It’s over. No, not Supergirl. She’ll be more than fine. She’s on a new network, the CW (far more hospitable to superheroes than older-skewing, procedural-embracing CBS), with multiple DC superheroes to keep her company, including the Flash (and Friends), the Arrow (and Company), and the Legends of Tomorrow (Today). Season 2, Episode 1, “The Adventures of Supergirl,” is filled with big takeaways, including Superman (Tyler Hoechlin), finally getting the close-up he was denied last season, an all-new aboveground HQ (like an aboveground swimming pool) for the DEO, the Department of Extra-Normal Operations headed by Hank Henshaw (David Harewood), aka Martian Manhunter, or the major hint that Cat Grant (Calista Flockhart), the Queen of All Media in National City, may be on the way out, her replacement TBD (to be decided) at a later date, the introduction of Lena Luther (Katie McGrath), Lex’s younger sister, on a serious redemption kick, or the introduction of a Big Bad that might be more of an ‘it,” Cadmus, another sociopathic super-secret government org mucking around with super-powers.

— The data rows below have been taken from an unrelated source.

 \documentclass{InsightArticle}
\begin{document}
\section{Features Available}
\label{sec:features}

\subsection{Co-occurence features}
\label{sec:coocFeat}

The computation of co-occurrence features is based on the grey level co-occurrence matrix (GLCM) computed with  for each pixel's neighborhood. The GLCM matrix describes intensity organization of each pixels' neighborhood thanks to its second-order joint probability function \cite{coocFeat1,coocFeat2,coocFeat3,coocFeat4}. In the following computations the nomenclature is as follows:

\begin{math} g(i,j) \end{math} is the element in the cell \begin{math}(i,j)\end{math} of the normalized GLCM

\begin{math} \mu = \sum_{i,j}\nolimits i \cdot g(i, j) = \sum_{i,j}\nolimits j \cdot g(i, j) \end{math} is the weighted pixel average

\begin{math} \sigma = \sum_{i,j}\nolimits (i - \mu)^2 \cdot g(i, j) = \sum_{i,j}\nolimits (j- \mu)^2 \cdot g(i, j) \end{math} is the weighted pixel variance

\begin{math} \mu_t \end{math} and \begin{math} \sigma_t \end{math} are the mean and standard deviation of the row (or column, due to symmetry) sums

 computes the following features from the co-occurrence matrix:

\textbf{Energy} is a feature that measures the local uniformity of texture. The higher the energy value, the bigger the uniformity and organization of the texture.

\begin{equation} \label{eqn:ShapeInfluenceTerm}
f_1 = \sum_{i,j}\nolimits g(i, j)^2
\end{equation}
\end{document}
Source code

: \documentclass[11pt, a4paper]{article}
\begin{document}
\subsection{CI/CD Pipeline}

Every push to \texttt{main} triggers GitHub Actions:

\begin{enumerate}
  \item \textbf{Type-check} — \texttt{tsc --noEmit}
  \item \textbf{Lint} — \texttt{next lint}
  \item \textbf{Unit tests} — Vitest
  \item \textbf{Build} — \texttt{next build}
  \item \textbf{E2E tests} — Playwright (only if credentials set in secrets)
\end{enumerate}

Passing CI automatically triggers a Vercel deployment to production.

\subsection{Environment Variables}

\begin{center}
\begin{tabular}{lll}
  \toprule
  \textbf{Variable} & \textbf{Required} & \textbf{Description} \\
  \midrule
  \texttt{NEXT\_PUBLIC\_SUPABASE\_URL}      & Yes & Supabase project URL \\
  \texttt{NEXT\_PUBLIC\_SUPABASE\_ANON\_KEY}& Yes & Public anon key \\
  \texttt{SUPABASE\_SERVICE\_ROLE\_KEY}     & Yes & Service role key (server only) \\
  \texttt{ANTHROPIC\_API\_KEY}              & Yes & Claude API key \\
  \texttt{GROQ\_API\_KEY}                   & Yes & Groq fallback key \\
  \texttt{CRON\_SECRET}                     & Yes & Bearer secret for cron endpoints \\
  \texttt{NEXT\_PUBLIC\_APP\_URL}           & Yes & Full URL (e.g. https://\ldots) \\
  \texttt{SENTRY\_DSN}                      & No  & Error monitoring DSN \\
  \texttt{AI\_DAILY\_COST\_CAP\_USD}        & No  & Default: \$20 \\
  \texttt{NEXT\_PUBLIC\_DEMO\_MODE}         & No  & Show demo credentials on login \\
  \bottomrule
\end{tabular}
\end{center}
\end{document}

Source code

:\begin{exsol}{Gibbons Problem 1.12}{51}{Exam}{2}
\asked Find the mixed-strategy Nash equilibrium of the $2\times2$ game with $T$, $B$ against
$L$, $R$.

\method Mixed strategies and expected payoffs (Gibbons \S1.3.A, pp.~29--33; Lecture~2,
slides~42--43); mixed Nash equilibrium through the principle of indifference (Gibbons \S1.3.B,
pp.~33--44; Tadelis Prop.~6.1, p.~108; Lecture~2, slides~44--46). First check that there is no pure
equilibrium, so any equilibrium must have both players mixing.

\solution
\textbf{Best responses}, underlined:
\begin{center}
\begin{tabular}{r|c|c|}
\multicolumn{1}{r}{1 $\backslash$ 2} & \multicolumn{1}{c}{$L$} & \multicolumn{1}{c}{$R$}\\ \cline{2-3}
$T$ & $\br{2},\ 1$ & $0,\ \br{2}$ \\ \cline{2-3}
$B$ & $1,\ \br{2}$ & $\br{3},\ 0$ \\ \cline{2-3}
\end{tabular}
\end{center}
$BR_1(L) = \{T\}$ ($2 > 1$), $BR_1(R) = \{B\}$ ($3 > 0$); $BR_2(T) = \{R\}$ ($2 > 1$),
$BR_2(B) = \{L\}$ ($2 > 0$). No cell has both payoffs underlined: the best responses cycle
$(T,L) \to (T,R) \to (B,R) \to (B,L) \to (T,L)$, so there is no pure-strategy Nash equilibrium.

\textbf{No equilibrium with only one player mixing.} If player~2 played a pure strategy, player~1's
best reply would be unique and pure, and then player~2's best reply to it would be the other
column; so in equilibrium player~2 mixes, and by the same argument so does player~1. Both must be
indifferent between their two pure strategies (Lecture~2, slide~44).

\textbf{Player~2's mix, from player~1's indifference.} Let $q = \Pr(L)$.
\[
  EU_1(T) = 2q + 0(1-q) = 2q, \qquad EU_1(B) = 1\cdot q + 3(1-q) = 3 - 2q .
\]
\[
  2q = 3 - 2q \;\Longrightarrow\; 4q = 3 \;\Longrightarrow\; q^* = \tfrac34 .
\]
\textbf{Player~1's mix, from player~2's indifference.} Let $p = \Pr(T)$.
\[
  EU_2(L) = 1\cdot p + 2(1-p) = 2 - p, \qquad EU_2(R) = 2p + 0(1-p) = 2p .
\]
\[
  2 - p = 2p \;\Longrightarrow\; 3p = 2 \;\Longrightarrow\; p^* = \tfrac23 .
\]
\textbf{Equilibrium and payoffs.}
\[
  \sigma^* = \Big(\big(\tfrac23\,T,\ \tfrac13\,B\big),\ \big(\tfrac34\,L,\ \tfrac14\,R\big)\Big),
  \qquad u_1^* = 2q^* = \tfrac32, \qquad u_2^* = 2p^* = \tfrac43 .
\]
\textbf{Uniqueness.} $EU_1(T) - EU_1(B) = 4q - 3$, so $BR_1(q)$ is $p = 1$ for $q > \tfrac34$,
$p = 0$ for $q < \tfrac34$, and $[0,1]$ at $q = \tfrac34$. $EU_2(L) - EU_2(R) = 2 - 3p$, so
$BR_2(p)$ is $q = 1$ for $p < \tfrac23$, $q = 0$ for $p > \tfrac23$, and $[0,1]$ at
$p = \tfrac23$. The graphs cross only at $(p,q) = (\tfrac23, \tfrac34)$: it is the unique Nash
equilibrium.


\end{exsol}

But the real takeaway for Season 1 fans? The “over” mentioned in the first paragraph? Like Brangelina and Naomi-Liev before them, Supergirl/Kara Zor-El/Kara Danvers (Melissa Benoist) and James “Superman’s Best Pal” Olsen (Mehcad Brooks) are no more, at least for the foreseeable future. They’ve uncoupled. For all of her super-powers, Supergirl finds herself at a crossroads: She’s confident in her abilities as a superhero, but as Kara Danvers, the future looks both limitless and maybe even slightly terrifying. She’s unsure what to do with herself professionally – a question that keeps popping up courtesy of Cat Grant’s arbitrary “choose a career in 48 hours or less – and needs time to focus on herself. And she can’t find herself if she’s in a relationship where’s she defined by her romantic partnership with James. As lonely and confused as James looks throughout the episode, it’s clear their relationship has been put on the proverbial backburner for the foreseeable future., less because it’s organic to their relationship and more because a decision came from up high (i.e., the writer’s room) to put their relationship on the backburner for now.
Not all is doom and gloom on Supergirl, though. Moments into Episode 1 and Superman and Supergirl are doing their team, bringing their super-powers together to save a potentially doomed commercial spaceflight, the Venture, the first sub-orbital space-liner, from ending in tragedy. Tag teaming not only brings them together to save the space-liner, but it reminds Supergirl and Superman that they enjoy each other’s company. In short order, Superman and Supergirl are dropping in to the DEO’s new digs where none other than Winn Schott (Jeremy Jordan), formerly Cat-Go Media’s go-to computer wizard turned DEO (almost) employee (that comes later, unsurprisingly enough), turns into the ultimate fanboy. While other DEO operatives, including Alex (Chyler Leigh), Kara’s adopted sister, welcome Superman with handshakes, back pats, and wonder and awe in their eyes, Henshaw gives Superman the proverbial cold shoulder (backstory alert/hint: it involves Kryptonite).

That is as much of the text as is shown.